VIII – Ao ponderar todos estes múltiplos fatores, não se deve perder de vista que o único critério a ser levado em conta não é o do maior ou menor risco oferecido pelo local em que se está, mas ainda a lei da decência e o dever do bom exemplo. Fulminam as autoridades eclesiásticas a freqüência dos lugares suspeitos, as diversões pagãs, etc., etc.. – Certas camadas da população, mais dóceis à voz da Igreja, ou mais apegadas às suas tradições, relutam ainda em se conformar com os costumes novos, e para tanto se expõem à risota dos conhecidos, e ao sacrifício, que naturalmente significa qualquer diversão a que se renuncia. Qual é, sobre tais ambientes, o efeito que causa a notícia de que os membros da A.C. não só podem, mas devem aí comparecer, participando de todas as diversões, e não se recusando a si mesmos a fruição de quanto a Hierarquia condena? Aquela mesma Hierarquia, de que muitos se supõem tão orgulhosamente participantes, e implicitamente mandatários! E estes, que se crêem mandatários, agem contra as intenções do mandante! Assim, ainda mesmo que algum membro da A.C. pudesse alegar que pessoalmente não lhe faz mal o comparecimento a certos locais, sua própria dignidade de membro da A.C. lhe vedará aí o acesso.

IX – Não quer isto dizer que não admitamos a possibilidade de, em certos casos muito especiais, e portanto muito excepcionais, poder um ou outro membro da A.C., previamente autorizado pelo respectivo Assistente, e tomadas todas as precauções para evitar qualquer mau exemplo, realizar alguma infiltração, comparecendo por exemplo à reunião de um sindicato comunista, etc.. Será, porém, a ruína da A.C. que este fato excepcional se transforme em normal.

X – Lembre-se sobretudo cada qual que, neste assunto, ninguém pode ser juiz em própria causa, pelo que deve sempre aconselhar-se com um sacerdote prudente. As almas mais bem formadas passam, às vezes, por longas tentações, de origem natural ou diabólica, que lhes tornam perigoso até mesmo o que a outros seria normalmente inócuo. Assim, as conveniências do apostolado devem ser sempre subordinadas às conveniências da vida interior, apreciadas por sacerdotes prudentes.

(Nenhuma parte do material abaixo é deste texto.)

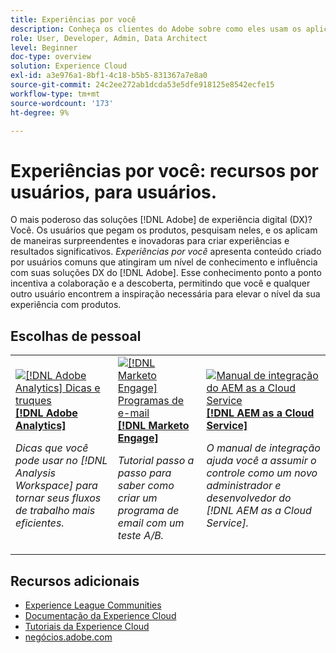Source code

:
```yaml
---
title: Experiências por você
description: Conheça os clientes do Adobe sobre como eles usam os aplicativos e recursos do Experience Cloud.
role: User, Developer, Admin, Data Architect
level: Beginner
doc-type: overview
solution: Experience Cloud
exl-id: a3e976a1-8bf1-4c18-b5b5-831367a7e8a0
source-git-commit: 24c2ee272ab1dcda53e5dfe918125e8542ecfe15
workflow-type: tm+mt
source-wordcount: '173'
ht-degree: 9%

---
```


# Experiências por você: recursos por usuários, para usuários.

O mais poderoso das soluções [!DNL Adobe] de experiência digital (DX)? Você. Os usuários que pegam os produtos, pesquisam neles, e os aplicam de maneiras surpreendentes e inovadoras para criar experiências e resultados significativos. _Experiências por você_ apresenta conteúdo criado por usuários comuns que atingiram um nível de conhecimento e influência com suas soluções DX do [!DNL Adobe]. Esse conhecimento ponto a ponto incentiva a colaboração e a descoberta, permitindo que você e qualquer outro usuário encontrem a inspiração necessária para elevar o nível da sua experiência com produtos.

<div id="recs-overview-body-1"></div>
<div id="recs-overview-body-2"></div>
<div id="recs-overview-body-3"></div>
<div id="recs-overview-body-4"></div>
<div id="recs-overview-body-5"></div>
<div id="recs-overview-body-6"></div>

<div id="staff-picks-section">

## Escolhas de pessoal

<table>
<tr>
  <td>
    <a href="/help/analytics/analysis-workspace/tips-and-tricks/right-click-tips-and-tricks-for-more-efficient-workflows.md">
      <img alt="[!DNL Adobe Analytics] Dicas e truques" src="https://video.tv.adobe.com/v/3417736?format=jpeg" />
    </a>
    <div>
      <a href="/help/analytics/analysis-workspace/tips-and-tricks/right-click-tips-and-tricks-for-more-efficient-workflows.md">
    <strong>[!DNL Adobe Analytics]</strong>
    </a>
    </div>
    <p>
    <em>Dicas que você pode usar no [!DNL Analysis Workspace] para tornar seus fluxos de trabalho mais eficientes.</em>
    <p>
  </td>
  <td>
    <a href="/help/marketo/programs/email-programs.md">
      <img alt="[!DNL Marketo Engage] Programas de e-mail" src="https://video.tv.adobe.com/v/3453372?format=jpeg&captions=por_br" />
    </a>
    <div>
      <a href="/help/marketo/programs/email-programs.md">
    <strong>[!DNL Marketo Engage]</strong>
    </a>
    </div>
    <p>
    <em>Tutorial passo a passo para saber como criar um programa de email com um teste A/B.</em>
    <p>
  </td>
  <td>
    <a href="/help/experience-manager/cloud-service/expert-resources/aem-champions/onboarding-playbook.md">
      <img alt="Manual de integração do AEM as a Cloud Service" src="https://video.tv.adobe.com/v/3419299?format=jpeg" />
    </a>
    <div>
      <a href="/help/experience-manager/cloud-service/expert-resources/aem-champions/onboarding-playbook.md">
    <strong>[!DNL AEM as a Cloud Service]</strong>
    </a>
    </div>
    <p>
    <em>O manual de integração ajuda você a assumir o controle como um novo administrador e desenvolvedor do [!DNL AEM as a Cloud Service].</em>
    <p>
  </td>
</tr>
</table>
</div>

## Recursos adicionais

* [Experience League Communities](https://experienceleaguecommunities.adobe.com/?profile.language=pt)
* [Documentação da Experience Cloud](https://experienceleague.adobe.com/docs/?lang=pt-BR)
* [Tutoriais da Experience Cloud](https://experienceleague.adobe.com/docs/home-tutorials.html?lang=pt-BR)
* [negócios.adobe.com](https://business.adobe.com/br)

XI – Todas estas razões estariam incompletas se não acentuássemos que, por dever de estado, pode alguém ser forçado a trabalhar em lugares francamente perigosos, ou, mais raramente, comparecer a lugares mundanos. Lembremo-nos sempre que Deus dá forças especiais a quem involuntariamente se encontra nesta situação. Desde que isso aconteça, as pessoas nestas condições devem aproveitar tal situação, que não criaram, para fazer apostolado de infiltração. Não há, porém, dever de estado algum que possa forçar alguém a praticar o mal. Que cada qual consulte um sacerdote douto e prudente, antes de se julgar autorizado a aceitar situação tão excepcional. Mas, se este realmente considera existir um dever de estado, tranqüilizem-se tais almas e lutem corajosamente para se santificar e santificar o próximo onde se encontram. Deus lhes dará aí forças, com que jamais poderão contar aqueles que fizerem uma infiltração inspirada em zelo intempestivo, e nunca em real dever de estado.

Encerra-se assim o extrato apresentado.